■ **REQUIRED WORK**
Read through the listing below, and copy every line where the string "rule" appears.

■ **PROVIDED DATA**
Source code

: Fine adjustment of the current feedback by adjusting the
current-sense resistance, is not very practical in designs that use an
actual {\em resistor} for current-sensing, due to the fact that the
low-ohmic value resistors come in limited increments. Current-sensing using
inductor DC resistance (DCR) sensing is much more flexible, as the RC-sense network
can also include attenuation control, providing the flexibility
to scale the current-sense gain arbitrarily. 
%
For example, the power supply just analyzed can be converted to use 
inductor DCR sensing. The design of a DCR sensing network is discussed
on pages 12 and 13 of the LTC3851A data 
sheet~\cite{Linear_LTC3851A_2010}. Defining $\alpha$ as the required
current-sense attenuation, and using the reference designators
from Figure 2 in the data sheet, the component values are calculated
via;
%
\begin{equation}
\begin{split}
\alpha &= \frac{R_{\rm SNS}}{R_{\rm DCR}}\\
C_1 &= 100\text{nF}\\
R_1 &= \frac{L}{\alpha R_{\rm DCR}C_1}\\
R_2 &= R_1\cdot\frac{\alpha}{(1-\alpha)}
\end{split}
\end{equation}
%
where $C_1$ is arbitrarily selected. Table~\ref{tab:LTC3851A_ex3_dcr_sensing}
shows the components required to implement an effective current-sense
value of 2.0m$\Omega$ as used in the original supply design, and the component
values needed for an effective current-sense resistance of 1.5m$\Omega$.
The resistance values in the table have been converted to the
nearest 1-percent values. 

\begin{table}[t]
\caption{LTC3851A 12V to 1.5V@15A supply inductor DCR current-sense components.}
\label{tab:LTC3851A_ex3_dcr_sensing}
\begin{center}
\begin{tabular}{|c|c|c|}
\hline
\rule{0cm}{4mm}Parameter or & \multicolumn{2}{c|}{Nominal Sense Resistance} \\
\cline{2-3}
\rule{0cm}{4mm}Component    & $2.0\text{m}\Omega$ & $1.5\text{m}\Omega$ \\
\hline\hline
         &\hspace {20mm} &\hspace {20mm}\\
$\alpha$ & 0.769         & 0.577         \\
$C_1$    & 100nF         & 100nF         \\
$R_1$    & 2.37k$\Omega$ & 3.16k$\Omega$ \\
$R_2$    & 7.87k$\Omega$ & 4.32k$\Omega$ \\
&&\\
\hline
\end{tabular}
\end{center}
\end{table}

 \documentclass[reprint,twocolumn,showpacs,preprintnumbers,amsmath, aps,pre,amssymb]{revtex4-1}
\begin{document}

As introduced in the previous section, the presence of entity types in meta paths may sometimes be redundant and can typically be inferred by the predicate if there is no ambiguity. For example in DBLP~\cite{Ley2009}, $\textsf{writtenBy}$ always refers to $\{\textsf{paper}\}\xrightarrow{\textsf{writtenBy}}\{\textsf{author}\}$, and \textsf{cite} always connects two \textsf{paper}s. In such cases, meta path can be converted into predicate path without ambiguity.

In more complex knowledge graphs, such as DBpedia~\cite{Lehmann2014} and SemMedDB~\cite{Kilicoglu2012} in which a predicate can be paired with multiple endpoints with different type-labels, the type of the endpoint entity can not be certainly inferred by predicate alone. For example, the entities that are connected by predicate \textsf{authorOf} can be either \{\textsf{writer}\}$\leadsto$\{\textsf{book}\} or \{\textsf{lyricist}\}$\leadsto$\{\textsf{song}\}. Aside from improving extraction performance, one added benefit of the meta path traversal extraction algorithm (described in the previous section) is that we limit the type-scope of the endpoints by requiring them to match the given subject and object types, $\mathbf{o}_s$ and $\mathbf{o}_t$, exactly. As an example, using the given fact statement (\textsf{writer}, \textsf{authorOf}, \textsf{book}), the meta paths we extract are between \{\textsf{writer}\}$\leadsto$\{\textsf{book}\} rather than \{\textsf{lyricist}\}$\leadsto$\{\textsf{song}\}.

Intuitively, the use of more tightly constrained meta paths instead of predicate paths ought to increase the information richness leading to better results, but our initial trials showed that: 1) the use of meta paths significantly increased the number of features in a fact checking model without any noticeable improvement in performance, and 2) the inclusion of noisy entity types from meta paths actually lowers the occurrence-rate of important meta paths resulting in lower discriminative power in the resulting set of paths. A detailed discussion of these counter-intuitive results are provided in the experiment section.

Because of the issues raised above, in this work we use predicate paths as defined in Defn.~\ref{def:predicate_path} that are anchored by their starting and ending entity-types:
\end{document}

■ **TASK SOLUTION**
\rule{0cm}{4mm}Parameter or & \multicolumn{2}{c|}{Nominal Sense Resistance} \\
\rule{0cm}{4mm}Component    & $2.0\text{m}\Omega$ & $1.5\text{m}\Omega$ \\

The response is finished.